I've been trying to design an algorithm for aligning an object across two photos in realtime. I am able to localize the object (create an ROI/BBox) through an object detection (siamese) network for both photos, leaving me with a cropped image with the object in the center for both frames.
I am struggling to do the second step of my proposed algorithm, which is "finetuning" the alignment of one of the objects in the bounding box by calculating a homography with respect to the "template" crop. Ideally, I would like to be able to overlay the transformed second image on the first image and have the object roughly aligned in the image.
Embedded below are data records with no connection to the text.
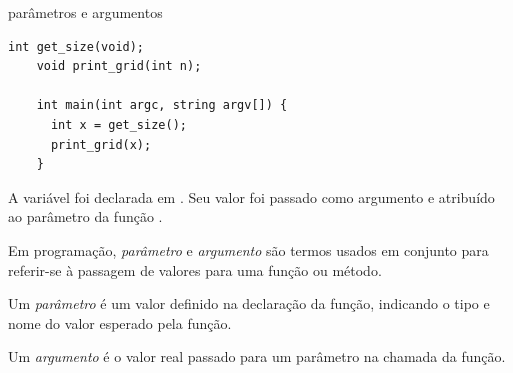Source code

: \documentclass{beamer}
\begin{document}
\begin{frame}{parâmetros e argumentos}

  \begin{lstlisting}[style=normalc,caption=src/mario5.c]
    int get_size(void);
    void print_grid(int n);
    
    int main(int argc, string argv[]) {
      int x = get_size();
      print_grid(x);
    }
  \end{lstlisting}

  A variável  foi declarada em . Seu valor foi
  passado como argumento e atribuído ao parâmetro  da função
  .

  \framebreak

  Em programação, \emph{parâmetro} e \emph{argumento} são termos
  usados em conjunto para referir-se à passagem de valores para uma
  função ou método.

  Um \emph{parâmetro} é um valor definido na declaração da função,
  indicando o tipo e nome do valor esperado pela função.

  Um \emph{argumento} é o valor real passado para um parâmetro na chamada
  da função.
  
\end{frame}
\end{document}
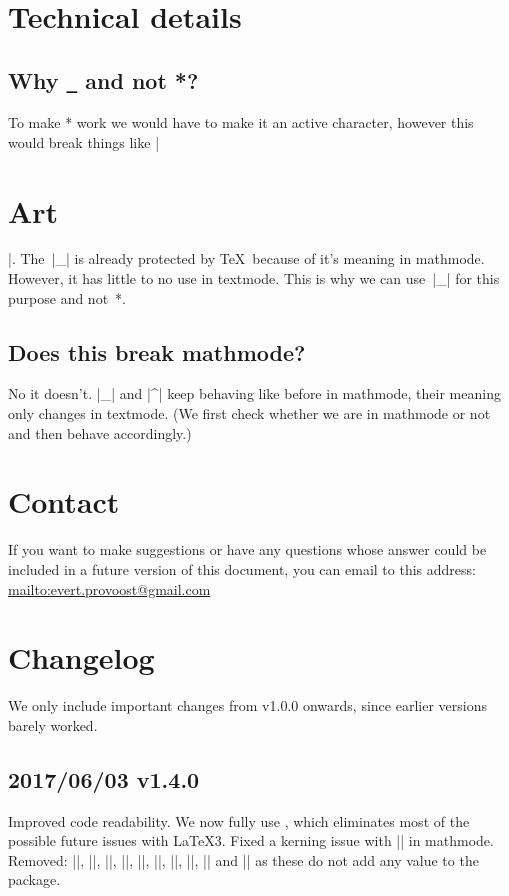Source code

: \documentclass[11pt, cm-default]{l3doc}
\begin{document}
	\section{Technical details}
	\subsection{Why \texttt{\_} and not *?\label{Why?!}}
	To make * work we would have to make it an active character, however this would break things like |\section*{Art}|. The~|_| is already protected by \TeX\ because of it's meaning in mathmode. However, it has little to no use in textmode. This is why we can use~|_| for this purpose and not~*.
	
	\subsection{Does this break mathmode?}
	No it doesn't. |_| and |^| keep behaving like before in mathmode, their meaning only changes in textmode. (We first check whether we are in mathmode or not and then behave accordingly.)

	\section{Contact\label{contact}}
	If you want to make suggestions or have any questions whose answer could be included in a future version of this document, you can email to this address: \url{mailto:evert.provoost@gmail.com}
	\newpage
	
	\section{Changelog}
	We only include important changes from v1.0.0 onwards, since earlier versions barely worked.

	\subsection*{2017/06/03 v1.4.0}
	Improved code readability.
	We now fully use , which eliminates most of the possible future issues with \LaTeX3.
	Fixed a kerning issue with |\cir| in mathmode.
	Removed: |\setundact|, |\setundsub|, |\setciract|, |\setcirsup|, |\nrfamily|, |\nrshape|, |\nrseries|, |\setffamily|, |\setfshape| and |\setfseries| as these do not add any value to the package.
\end{document}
I have been trying to use cv2.findHomography
using ORB descriptors and keypoints, however I find that the ORB extractor or the feature matcher ends up being inaccurate, leading to terrible transformation estimates when the object becomes non-stationary. ORB especially seems hard to tune, with the parameter that picks up enough keypoints being fastThreshold=5
which seems abnormally low to me. I use ORB features since I am aiming to use a "free" algorithm, unlike SURF or SIFT.
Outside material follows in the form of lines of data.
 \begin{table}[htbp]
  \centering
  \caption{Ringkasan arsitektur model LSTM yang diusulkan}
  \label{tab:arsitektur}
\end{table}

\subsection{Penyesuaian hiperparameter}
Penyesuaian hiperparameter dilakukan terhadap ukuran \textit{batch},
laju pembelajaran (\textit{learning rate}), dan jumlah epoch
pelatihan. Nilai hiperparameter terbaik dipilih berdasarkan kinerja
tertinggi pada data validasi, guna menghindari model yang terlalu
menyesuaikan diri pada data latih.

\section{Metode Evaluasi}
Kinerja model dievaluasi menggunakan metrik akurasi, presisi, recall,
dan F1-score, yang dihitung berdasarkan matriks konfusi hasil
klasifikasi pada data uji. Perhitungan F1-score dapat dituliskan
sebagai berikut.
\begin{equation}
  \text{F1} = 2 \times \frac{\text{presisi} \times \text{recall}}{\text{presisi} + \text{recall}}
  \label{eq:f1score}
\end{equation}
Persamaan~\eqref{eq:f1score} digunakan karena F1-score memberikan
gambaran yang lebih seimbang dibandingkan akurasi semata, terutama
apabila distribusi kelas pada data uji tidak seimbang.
For context, here is an example of the cropped images I'm trying to align after the object is rotated w.r.t. the bounding box. The subject is a keycap I had laying around. The original image isn't that blurry -- I applied cv2.blur(img, (15,15))
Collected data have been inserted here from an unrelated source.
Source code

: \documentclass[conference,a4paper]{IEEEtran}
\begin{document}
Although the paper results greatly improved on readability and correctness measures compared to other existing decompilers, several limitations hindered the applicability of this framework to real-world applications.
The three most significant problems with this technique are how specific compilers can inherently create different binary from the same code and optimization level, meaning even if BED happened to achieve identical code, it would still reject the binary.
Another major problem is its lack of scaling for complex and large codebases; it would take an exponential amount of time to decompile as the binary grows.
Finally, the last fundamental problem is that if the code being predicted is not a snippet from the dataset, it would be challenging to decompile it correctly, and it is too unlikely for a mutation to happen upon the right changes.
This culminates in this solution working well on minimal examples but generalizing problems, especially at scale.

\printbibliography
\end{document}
before attempting to detect feature and match them.
Aligning these images seems like it should be a simple task, but I'm increasingly worried that classical CV is insufficient for alignment. My background is not in classical CV and so I'm not sure if there is some trick/algorithm that can efficiently align these objects. Alternatively, suggestions for heuristics to determine robust parameters to these OpenCV methods or engineer my data to be more suitable would be appreciated.
My background is biased towards neural networks and I'm worried that I need to turn to neural network-based approaches for image alignment or replace my object detector with a more end-to-end estimate of the orientation of the bounding box. Either way, the aim would be to perform this alignment in realtime on consumer hardware.
Thanks!